▸ **Instructions for the task**
Only the lines from the first line of the records through the line containing "[>] 输出重定向:会将文件原来的内容覆盖" belong in the answer. Copy them exactly.

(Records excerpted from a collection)
◇ ◇ ◇
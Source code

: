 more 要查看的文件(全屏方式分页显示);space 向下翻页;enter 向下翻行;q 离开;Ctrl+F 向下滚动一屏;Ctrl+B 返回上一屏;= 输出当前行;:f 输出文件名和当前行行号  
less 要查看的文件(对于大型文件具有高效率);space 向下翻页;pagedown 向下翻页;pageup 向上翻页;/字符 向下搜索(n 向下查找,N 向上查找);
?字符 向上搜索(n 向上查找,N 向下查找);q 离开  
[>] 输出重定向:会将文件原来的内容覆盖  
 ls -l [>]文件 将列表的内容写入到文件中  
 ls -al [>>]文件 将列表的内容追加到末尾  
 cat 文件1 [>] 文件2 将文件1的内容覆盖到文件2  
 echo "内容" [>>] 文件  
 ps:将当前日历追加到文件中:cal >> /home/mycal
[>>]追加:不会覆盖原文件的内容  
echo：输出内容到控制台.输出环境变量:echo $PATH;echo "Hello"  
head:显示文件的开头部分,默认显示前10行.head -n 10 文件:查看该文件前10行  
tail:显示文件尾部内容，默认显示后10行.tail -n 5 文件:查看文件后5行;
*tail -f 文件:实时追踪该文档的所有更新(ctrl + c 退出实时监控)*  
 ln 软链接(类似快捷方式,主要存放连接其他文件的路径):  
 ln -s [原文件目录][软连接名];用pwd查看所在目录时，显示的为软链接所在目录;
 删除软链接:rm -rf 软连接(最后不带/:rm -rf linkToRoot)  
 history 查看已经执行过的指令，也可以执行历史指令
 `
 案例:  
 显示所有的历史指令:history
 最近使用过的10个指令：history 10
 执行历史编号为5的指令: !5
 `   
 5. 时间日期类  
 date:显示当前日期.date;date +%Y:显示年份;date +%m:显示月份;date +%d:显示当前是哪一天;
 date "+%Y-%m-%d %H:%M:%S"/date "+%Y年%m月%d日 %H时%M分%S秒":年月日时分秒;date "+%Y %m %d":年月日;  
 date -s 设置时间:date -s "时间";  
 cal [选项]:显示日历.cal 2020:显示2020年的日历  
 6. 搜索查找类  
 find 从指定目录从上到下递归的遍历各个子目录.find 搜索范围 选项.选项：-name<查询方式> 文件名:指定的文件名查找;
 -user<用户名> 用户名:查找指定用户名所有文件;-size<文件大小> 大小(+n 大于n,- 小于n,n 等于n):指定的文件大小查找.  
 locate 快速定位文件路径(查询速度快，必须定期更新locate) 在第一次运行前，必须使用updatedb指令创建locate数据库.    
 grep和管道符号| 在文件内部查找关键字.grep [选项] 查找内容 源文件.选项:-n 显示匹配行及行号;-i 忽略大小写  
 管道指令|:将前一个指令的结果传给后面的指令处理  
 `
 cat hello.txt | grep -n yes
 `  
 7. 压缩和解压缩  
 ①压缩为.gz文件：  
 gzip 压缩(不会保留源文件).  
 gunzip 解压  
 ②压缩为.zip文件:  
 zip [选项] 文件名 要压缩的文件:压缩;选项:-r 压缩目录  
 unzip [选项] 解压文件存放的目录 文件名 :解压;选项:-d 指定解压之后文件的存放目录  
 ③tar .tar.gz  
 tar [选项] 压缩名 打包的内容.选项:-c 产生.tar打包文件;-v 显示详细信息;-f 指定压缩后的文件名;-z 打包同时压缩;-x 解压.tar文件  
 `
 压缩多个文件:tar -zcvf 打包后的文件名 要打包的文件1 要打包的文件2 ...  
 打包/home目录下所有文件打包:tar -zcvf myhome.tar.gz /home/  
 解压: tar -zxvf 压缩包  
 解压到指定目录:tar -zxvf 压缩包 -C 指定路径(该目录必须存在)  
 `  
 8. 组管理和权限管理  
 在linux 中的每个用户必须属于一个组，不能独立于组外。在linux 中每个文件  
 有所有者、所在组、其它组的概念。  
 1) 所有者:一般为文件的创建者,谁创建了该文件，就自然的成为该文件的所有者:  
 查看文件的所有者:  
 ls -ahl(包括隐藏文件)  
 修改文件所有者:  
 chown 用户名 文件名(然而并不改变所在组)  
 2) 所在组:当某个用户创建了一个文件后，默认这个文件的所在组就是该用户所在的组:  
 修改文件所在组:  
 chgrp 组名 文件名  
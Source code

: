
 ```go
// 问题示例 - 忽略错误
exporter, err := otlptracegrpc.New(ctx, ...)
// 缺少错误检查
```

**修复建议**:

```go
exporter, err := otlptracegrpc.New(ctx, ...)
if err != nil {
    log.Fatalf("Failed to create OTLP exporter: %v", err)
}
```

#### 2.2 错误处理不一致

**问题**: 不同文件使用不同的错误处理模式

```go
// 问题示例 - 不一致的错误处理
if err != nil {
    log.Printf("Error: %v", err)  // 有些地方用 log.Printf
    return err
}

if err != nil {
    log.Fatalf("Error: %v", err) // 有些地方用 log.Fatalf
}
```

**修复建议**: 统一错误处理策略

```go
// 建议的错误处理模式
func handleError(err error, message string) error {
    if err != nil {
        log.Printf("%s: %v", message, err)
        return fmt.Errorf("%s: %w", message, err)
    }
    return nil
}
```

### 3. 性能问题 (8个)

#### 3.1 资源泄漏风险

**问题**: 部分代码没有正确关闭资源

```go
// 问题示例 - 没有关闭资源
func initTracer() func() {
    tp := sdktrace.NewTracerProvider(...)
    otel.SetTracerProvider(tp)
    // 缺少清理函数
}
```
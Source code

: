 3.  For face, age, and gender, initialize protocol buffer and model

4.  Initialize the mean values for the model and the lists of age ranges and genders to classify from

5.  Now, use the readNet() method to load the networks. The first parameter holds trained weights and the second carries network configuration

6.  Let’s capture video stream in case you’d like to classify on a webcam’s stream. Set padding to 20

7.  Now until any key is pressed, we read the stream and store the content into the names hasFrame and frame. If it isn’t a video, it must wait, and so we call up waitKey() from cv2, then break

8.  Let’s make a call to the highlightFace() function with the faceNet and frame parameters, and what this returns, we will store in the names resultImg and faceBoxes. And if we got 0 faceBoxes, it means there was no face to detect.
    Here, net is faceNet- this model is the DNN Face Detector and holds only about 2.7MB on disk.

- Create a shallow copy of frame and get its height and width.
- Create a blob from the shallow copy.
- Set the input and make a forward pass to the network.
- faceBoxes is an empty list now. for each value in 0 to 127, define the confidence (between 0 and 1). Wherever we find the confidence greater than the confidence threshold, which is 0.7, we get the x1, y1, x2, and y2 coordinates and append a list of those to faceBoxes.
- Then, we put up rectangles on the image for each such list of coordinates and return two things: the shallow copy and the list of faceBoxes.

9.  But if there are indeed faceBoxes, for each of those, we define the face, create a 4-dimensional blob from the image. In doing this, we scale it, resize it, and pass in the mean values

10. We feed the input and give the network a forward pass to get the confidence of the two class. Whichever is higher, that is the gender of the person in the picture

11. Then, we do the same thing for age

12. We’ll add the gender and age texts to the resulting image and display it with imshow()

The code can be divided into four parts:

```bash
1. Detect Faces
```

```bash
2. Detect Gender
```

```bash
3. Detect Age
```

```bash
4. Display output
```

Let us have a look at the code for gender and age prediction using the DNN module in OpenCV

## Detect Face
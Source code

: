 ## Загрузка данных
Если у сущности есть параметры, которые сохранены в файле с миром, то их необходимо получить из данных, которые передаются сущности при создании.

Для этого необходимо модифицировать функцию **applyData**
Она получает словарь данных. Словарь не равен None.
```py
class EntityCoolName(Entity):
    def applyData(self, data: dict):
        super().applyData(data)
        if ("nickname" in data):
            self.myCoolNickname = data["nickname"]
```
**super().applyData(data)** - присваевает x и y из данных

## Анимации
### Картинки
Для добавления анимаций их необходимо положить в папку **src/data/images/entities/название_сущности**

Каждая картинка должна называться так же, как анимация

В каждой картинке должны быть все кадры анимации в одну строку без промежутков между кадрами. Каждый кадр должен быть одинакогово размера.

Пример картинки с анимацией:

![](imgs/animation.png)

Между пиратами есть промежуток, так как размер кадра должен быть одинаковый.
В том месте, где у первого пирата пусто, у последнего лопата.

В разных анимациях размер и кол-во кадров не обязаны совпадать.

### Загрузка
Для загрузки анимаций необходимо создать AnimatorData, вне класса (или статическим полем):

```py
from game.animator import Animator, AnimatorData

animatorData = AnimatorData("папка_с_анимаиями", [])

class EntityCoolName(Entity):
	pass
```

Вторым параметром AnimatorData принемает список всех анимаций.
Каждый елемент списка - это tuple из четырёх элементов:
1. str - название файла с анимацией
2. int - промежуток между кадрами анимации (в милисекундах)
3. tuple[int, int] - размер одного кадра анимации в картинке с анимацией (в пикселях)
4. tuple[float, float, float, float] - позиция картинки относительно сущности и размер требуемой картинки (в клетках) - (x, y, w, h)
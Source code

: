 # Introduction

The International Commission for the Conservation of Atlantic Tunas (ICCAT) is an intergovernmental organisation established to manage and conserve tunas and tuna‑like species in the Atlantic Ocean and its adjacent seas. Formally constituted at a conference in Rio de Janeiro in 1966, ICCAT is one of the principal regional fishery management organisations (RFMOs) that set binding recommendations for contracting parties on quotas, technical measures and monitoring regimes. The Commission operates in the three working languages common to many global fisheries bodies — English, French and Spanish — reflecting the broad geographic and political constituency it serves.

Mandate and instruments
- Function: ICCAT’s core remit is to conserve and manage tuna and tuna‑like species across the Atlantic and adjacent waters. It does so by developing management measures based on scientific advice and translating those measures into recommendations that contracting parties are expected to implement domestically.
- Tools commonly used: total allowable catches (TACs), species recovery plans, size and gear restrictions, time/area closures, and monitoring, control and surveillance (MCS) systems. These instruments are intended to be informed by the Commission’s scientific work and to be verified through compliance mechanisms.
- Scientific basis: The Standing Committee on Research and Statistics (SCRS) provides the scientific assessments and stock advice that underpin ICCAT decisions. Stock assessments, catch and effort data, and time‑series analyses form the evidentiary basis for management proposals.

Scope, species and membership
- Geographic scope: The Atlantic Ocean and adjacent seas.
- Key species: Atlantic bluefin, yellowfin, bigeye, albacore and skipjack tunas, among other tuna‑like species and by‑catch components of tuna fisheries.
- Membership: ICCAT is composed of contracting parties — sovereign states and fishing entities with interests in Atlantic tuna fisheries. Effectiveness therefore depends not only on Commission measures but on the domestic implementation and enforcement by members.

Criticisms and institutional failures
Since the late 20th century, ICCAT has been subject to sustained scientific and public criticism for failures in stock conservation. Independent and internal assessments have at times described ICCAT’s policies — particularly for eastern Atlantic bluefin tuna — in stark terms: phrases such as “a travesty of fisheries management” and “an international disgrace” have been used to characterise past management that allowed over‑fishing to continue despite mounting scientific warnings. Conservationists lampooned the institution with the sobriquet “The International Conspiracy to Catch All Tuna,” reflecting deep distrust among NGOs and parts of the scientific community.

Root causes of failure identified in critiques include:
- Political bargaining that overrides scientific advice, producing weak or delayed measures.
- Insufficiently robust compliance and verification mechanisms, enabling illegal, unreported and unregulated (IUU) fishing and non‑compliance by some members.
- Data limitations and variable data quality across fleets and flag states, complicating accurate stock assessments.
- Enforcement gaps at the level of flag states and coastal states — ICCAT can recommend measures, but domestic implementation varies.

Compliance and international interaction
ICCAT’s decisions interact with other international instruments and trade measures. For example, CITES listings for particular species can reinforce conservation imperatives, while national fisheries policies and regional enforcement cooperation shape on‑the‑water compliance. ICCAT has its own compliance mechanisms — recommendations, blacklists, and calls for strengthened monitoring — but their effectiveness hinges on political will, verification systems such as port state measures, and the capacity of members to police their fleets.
◇ ◇ ◇
▸ **Answer box**
Source code

: more 要查看的文件(全屏方式分页显示);space 向下翻页;enter 向下翻行;q 离开;Ctrl+F 向下滚动一屏;Ctrl+B 返回上一屏;= 输出当前行;:f 输出文件名和当前行行号  
less 要查看的文件(对于大型文件具有高效率);space 向下翻页;pagedown 向下翻页;pageup 向上翻页;/字符 向下搜索(n 向下查找,N 向上查找);
?字符 向上搜索(n 向上查找,N 向下查找);q 离开  
[>] 输出重定向:会将文件原来的内容覆盖  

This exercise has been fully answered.